Come prima cosa abbiamo deciso di visitare il Santuario, nel vestibolo vi era una scritta che ci ha incuriosito:

“Si quis sitit, veniat ad me et bibat”.

Abbiamo quindi deciso di  chiedere alla nostra accompagnatrice cosa significasse e il perchè quella scritta fosse stata posizionata proprio prima dell’entrata al Santuario.

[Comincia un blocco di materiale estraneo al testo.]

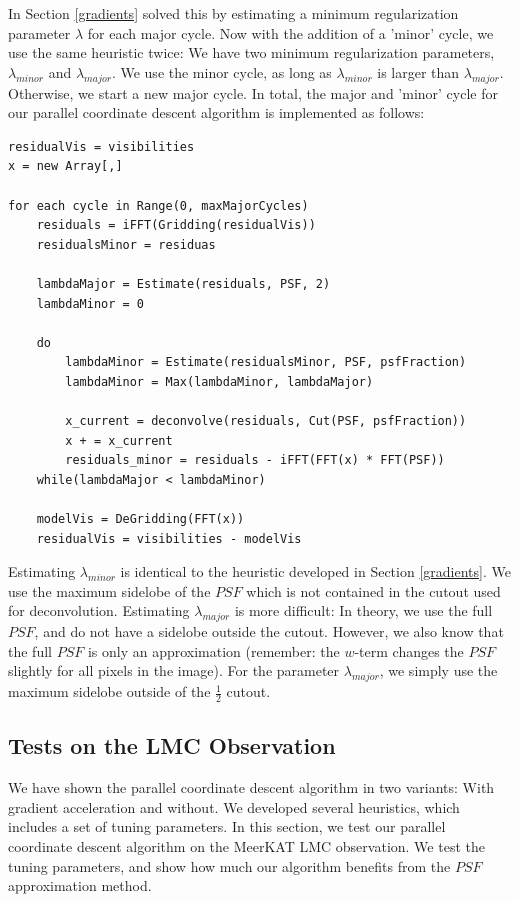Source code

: In Section \ref{gradients} solved this by estimating a minimum regularization parameter $\lambda$ for each major cycle. Now with the addition of a 'minor' cycle, we use the same heuristic twice: We have two minimum regularization parameters, $\lambda_{minor}$ and $\lambda_{major}$. We use the minor cycle, as long as  $\lambda_{minor}$ is larger than  $\lambda_{major}$. Otherwise, we start a new major cycle. In total, the major and 'minor' cycle for our parallel coordinate descent algorithm is implemented as follows:

\begin{lstlisting}
residualVis = visibilities
x = new Array[,]

for each cycle in Range(0, maxMajorCycles)
	residuals = iFFT(Gridding(residualVis))
	residualsMinor = residuas
	
	lambdaMajor = Estimate(residuals, PSF, 2)
	lambdaMinor = 0
	
	do
		lambdaMinor = Estimate(residualsMinor, PSF, psfFraction)
		lambdaMinor = Max(lambdaMinor, lambdaMajor)
		
		x_current = deconvolve(residuals, Cut(PSF, psfFraction))
		x + = x_current
		residuals_minor = residuals - iFFT(FFT(x) * FFT(PSF))
	while(lambdaMajor < lambdaMinor)
	
	modelVis = DeGridding(FFT(x))
	residualVis = visibilities - modelVis
\end{lstlisting}

Estimating $\lambda_{minor}$ is identical to the heuristic developed in Section \ref{gradients}. We use the maximum sidelobe of the $PSF$ which is not contained in the cutout used for deconvolution. Estimating $\lambda_{major}$ is more difficult: In theory, we use the full $PSF$, and do not have a sidelobe outside the cutout. However, we also know that the full $PSF$ is only an approximation (remember: the $w$-term changes the $PSF$ slightly for all pixels in the image). For the parameter $\lambda_{major}$, we simply use the maximum sidelobe outside of the $\frac{1}{2}$ cutout.


\subsection{Tests on the LMC Observation}\label{pcdm:results}
We have shown the parallel coordinate descent algorithm in two variants: With gradient acceleration and without. We developed several heuristics, which includes a set of tuning parameters. In this section, we test our parallel coordinate descent algorithm on the MeerKAT LMC observation. We test the tuning parameters, and show how much our algorithm benefits from the $PSF$ approximation method.


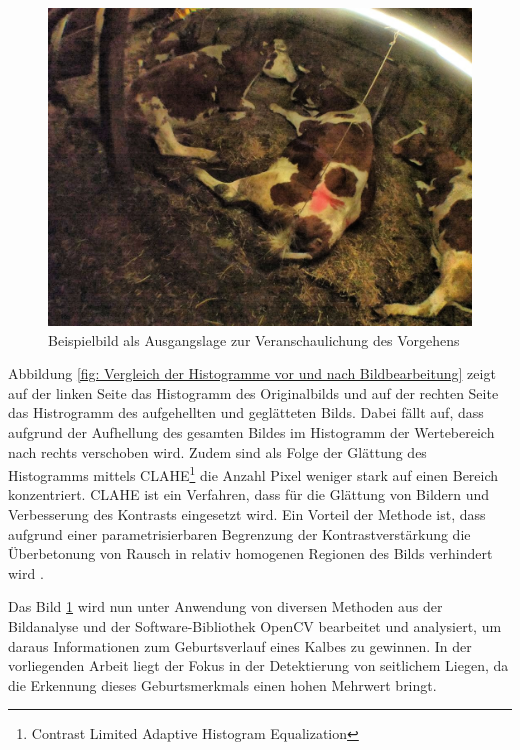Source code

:\begin{figure}[H]
	\center
	\includegraphics[scale=0.43]{Grafiken/entwicklung/1ausgangsbildBericht.jpg}
	\caption{Beispielbild als Ausgangslage zur Veranschaulichung des Vorgehens} 
	\label{fig: Ausgangslage für die Bildanalyse}
\end{figure}

Abbildung \ref{fig: Vergleich der Histogramme vor und nach Bildbearbeitung} zeigt auf der linken Seite das Histogramm des Originalbilds und auf der rechten Seite das Histrogramm des aufgehellten und geglätteten Bilds. Dabei fällt auf, dass aufgrund der Aufhellung des gesamten Bildes im Histogramm der Wertebereich nach rechts verschoben wird. Zudem sind als Folge der Glättung des Histogramms mittels CLAHE\footnote{Contrast Limited Adaptive Histogram Equalization} die Anzahl Pixel weniger stark auf einen Bereich konzentriert. CLAHE ist ein Verfahren, dass für die Glättung von Bildern und Verbesserung des Kontrasts eingesetzt wird. Ein Vorteil der Methode ist, dass aufgrund einer parametrisierbaren Begrenzung der Kontrastverstärkung die Überbetonung von Rausch in relativ homogenen Regionen des Bilds verhindert wird \citep[S. 313]{FernandezVillan2019}.

Das Bild \ref{fig: Ausgangslage für die Bildanalyse} wird nun unter Anwendung von diversen Methoden aus der Bildanalyse und der Software-Bibliothek OpenCV bearbeitet und analysiert, um daraus Informationen zum Geburtsverlauf eines Kalbes zu gewinnen. In der vorliegenden Arbeit liegt der Fokus in der Detektierung von seitlichem Liegen, da die Erkennung dieses Geburtsmerkmals einen hohen Mehrwert bringt. 

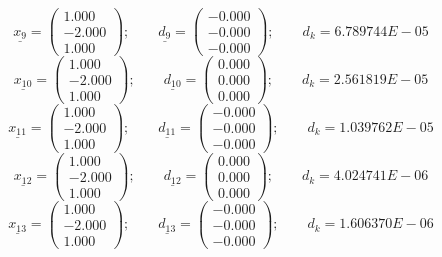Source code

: \documentclass{report}[10pts]
\begin{document}
\[
      \underline{x_{9}}=
      \begin{pmatrix}
      1.000 \\ -2.000 \\ 1.000
      \end{pmatrix}
   ;\qquad
      \underline{d_{9}}=
      \begin{pmatrix}
      -0.000 \\ -0.000 \\ -0.000
      \end{pmatrix}
   ;\qquad
   d_k=6.789744E-05
\]
\[
      \underline{x_{10}}=
      \begin{pmatrix}
      1.000 \\ -2.000 \\ 1.000
      \end{pmatrix}
   ;\qquad
      \underline{d_{10}}=
      \begin{pmatrix}
      0.000 \\ 0.000 \\ 0.000
      \end{pmatrix}
   ;\qquad
   d_k=2.561819E-05
\]
\[
      \underline{x_{11}}=
      \begin{pmatrix}
      1.000 \\ -2.000 \\ 1.000
      \end{pmatrix}
   ;\qquad
      \underline{d_{11}}=
      \begin{pmatrix}
      -0.000 \\ -0.000 \\ -0.000
      \end{pmatrix}
   ;\qquad
   d_k=1.039762E-05
\]
\[
      \underline{x_{12}}=
      \begin{pmatrix}
      1.000 \\ -2.000 \\ 1.000
      \end{pmatrix}
   ;\qquad
      \underline{d_{12}}=
      \begin{pmatrix}
      0.000 \\ 0.000 \\ 0.000
      \end{pmatrix}
   ;\qquad
   d_k=4.024741E-06
\]
\[
      \underline{x_{13}}=
      \begin{pmatrix}
      1.000 \\ -2.000 \\ 1.000
      \end{pmatrix}
   ;\qquad
      \underline{d_{13}}=
      \begin{pmatrix}
      -0.000 \\ -0.000 \\ -0.000
      \end{pmatrix}
   ;\qquad
   d_k=1.606370E-06
\]
\end{document}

La frase che in italiano significa ” chi ha sete venga da me e beva” è una frase tratta dalle Sacre scritture e la sete è il punto cardine di questa visita alla Basilica!

Prima di iniziare la visita abbiamo sostato sul vestibolo,una sorta di filtro tra interno ed esterno dove vi erano delle nicchie, precisamente dieci e solo dopo abbiamo appreso che  quelle nicchie erano dei travasi.

All’interno della cripta infatti vi è una sorgente e un sistema di canalizzazione sotterraneo che  permette di far arrivare l’ acqua nelle dieci nicchie che rappresentano le 10 virtù della Madonna.

Fino a poco tempo fa le persone venivano alla Basilica per scegliere da quale fontana bere tra le dieci.

Ecco il perchè dell’iscrizione prima del Sacrario.

Una curiosità: la chiusura delle nicchie è stata dovuta dall’umidità che metteva in repentaglio i dipinti.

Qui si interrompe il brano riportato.